Administration (dashboards, tenant self-service) lives in a separate service,
neuronetz-console; it is not part of this repository.
Architecture
Internet ──TLS──> Caddy ──HTTP──> gateway ──┬──> Postgres (keys, budgets, audit)
├──> Redis (key cache, rate limits)
└──> Ollama (internal network only)
Quickstart (dev)
Requires Docker + Docker Compose. The dev stack runs Postgres, Redis, and the gateway —
no Caddy and no Ollama (so /readyz reports 503 until a real Ollama backend is wired
in; that is expected).
git clone <repo> neuronetz-gateway && cd neuronetz-gateway
cp .env.example .env # adjust if you like; defaults work for local dev
docker compose -f docker-compose.dev.yml up --build
The gateway runs alembic upgrade head on startup, then serves on http://localhost:8080.
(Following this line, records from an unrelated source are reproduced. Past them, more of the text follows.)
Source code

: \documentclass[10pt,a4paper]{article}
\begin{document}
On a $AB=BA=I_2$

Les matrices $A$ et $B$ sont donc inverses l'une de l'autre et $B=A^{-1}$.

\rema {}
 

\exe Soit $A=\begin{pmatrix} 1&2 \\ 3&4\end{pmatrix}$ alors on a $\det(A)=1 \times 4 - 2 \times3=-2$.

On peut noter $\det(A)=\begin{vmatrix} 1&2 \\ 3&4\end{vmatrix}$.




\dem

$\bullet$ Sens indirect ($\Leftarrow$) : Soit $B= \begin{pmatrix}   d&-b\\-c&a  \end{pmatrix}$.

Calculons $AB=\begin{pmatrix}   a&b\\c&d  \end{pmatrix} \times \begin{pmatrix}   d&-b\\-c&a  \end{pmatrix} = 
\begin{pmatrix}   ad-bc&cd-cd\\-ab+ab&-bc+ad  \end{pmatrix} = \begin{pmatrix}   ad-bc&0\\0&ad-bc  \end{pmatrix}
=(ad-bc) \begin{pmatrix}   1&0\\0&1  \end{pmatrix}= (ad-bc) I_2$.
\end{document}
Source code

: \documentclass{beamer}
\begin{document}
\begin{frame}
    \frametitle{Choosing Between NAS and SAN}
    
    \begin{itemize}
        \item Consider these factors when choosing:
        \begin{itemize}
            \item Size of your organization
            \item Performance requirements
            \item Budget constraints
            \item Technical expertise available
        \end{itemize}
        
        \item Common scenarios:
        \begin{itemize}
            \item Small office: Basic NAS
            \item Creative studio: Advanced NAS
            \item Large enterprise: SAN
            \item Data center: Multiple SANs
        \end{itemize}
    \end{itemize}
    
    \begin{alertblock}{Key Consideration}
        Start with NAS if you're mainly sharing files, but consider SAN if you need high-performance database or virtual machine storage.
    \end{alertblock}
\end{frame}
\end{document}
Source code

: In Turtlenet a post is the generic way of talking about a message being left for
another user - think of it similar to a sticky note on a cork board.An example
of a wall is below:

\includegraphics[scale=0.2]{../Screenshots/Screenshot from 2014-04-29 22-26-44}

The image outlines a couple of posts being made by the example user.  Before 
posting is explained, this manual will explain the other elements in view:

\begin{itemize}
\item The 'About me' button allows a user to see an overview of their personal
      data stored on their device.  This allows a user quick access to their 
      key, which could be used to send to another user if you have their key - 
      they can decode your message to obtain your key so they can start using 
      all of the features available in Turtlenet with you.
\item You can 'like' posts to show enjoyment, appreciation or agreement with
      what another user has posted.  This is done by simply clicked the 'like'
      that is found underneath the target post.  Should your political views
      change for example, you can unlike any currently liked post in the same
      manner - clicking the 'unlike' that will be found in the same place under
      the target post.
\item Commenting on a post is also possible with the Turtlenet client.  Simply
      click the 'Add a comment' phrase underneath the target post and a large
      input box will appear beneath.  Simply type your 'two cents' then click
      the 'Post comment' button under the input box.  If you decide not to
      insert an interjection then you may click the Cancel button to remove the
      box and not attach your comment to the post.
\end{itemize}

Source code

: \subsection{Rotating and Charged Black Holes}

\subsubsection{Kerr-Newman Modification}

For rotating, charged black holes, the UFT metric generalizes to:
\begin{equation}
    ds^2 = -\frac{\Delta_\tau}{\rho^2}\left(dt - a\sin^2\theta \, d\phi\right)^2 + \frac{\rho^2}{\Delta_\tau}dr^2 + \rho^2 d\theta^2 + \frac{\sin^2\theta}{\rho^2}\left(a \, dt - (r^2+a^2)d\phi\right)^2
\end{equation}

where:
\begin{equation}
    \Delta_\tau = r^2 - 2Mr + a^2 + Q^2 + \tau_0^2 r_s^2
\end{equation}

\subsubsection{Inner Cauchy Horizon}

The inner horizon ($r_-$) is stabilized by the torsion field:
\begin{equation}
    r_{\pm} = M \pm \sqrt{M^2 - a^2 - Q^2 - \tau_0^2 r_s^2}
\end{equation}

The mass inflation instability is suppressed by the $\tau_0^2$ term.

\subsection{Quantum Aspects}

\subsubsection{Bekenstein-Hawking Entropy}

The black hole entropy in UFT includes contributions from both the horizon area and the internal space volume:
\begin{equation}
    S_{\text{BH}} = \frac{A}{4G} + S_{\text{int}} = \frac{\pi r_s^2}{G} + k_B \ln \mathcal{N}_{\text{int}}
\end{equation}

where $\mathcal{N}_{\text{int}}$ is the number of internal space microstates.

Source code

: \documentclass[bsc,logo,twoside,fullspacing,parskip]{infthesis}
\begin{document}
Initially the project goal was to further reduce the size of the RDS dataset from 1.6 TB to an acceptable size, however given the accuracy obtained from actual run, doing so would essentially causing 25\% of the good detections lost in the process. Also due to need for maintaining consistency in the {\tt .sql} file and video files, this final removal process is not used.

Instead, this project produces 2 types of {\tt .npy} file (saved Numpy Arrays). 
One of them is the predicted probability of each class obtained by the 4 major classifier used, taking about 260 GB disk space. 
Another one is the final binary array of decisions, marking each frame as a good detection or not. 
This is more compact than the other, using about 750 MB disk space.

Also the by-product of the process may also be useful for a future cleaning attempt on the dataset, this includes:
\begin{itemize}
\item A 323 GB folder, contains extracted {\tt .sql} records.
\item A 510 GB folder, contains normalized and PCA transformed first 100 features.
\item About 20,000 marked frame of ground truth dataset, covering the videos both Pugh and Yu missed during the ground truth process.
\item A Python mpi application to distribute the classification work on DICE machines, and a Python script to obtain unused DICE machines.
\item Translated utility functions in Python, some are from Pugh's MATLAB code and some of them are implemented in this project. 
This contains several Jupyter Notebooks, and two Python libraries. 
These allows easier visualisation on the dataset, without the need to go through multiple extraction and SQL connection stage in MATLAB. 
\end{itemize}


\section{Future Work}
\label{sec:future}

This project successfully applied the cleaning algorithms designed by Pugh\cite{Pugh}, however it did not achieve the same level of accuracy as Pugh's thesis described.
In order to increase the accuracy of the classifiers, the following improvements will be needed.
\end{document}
curl -i http://localhost:8080/healthz # -> 200 {"status":"ok"}
curl -i http://localhost:8080/readyz # -> 503 (no Ollama backend in the dev stack)
Production
docker-compose.yml brings up the full stack — Caddy (TLS via Let's Encrypt for
api.neuronetz.ai), the gateway, Postgres, Redis, and Ollama. The ollama service has
no ports: mapping and is reachable only on the internal Docker network. See
docs/DEPLOYMENT.md (added in a later phase) and
ops/caddy/Caddyfile.example.
Managing tenants and keys
Use the bootstrap CLI (Typer). Keys have the form nz_<prefix><secret>; the full key is
printed exactly once at creation and only its Argon2id hash is stored.
neuronetz-gateway create-tenant --name acme
neuronetz-gateway create-key --tenant acme --name prod-server-1
neuronetz-gateway list-keys --tenant acme
neuronetz-gateway revoke-key --prefix nz_abc12345
Development
just dev # run the dev stack
just test # pytest + coverage
just lint # ruff
just typecheck # mypy --strict
just migrate # alembic upgrade head
Tooling: Python 3.12, uv, FastAPI + uvicorn, SQLAlchemy 2.0 (async) + asyncpg, Redis,
httpx, structlog, Pydantic. Lint/type/security gates: ruff, mypy --strict, bandit,
pip-audit.
License
Apache 2.0 — see LICENSE. Owner: Stephan Berbig / Neuronetz.